→ **EXERCISE AIM**
Pull every line with "strings" from the data below and copy it.

Data excerpts:
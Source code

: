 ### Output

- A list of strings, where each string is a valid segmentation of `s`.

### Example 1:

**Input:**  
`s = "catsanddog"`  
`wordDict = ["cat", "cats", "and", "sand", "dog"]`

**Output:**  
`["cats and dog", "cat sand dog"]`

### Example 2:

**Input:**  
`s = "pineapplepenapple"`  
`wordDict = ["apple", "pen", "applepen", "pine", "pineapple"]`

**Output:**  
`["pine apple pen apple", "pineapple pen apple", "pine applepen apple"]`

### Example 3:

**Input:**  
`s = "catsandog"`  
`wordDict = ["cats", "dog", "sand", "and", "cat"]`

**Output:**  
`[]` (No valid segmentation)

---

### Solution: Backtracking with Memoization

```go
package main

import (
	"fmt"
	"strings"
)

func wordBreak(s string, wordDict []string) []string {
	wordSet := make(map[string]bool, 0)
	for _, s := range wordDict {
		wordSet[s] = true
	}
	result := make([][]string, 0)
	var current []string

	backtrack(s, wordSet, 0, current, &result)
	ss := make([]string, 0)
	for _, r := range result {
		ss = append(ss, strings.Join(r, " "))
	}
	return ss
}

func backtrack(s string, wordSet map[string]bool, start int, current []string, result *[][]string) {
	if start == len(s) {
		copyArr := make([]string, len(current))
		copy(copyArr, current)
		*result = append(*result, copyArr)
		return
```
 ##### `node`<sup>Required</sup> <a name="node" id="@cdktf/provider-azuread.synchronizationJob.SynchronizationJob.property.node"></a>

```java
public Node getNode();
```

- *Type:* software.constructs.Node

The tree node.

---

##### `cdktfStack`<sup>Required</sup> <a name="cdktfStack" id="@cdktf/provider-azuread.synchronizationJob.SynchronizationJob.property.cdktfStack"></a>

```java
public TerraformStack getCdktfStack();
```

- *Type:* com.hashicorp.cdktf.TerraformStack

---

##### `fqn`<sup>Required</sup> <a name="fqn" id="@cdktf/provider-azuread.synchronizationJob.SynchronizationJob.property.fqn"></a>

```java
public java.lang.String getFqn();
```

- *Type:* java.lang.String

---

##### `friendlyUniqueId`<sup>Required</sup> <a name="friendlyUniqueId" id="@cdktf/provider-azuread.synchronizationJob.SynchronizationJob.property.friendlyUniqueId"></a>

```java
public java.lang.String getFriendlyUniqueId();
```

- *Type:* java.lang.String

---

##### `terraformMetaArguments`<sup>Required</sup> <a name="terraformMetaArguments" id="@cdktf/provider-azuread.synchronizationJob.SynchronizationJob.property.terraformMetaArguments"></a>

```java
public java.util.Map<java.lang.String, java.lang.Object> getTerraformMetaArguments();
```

→ **WRITTEN SOLUTION**
- A list of strings, where each string is a valid segmentation of `s`.
	"strings"
		ss = append(ss, strings.Join(r, " "))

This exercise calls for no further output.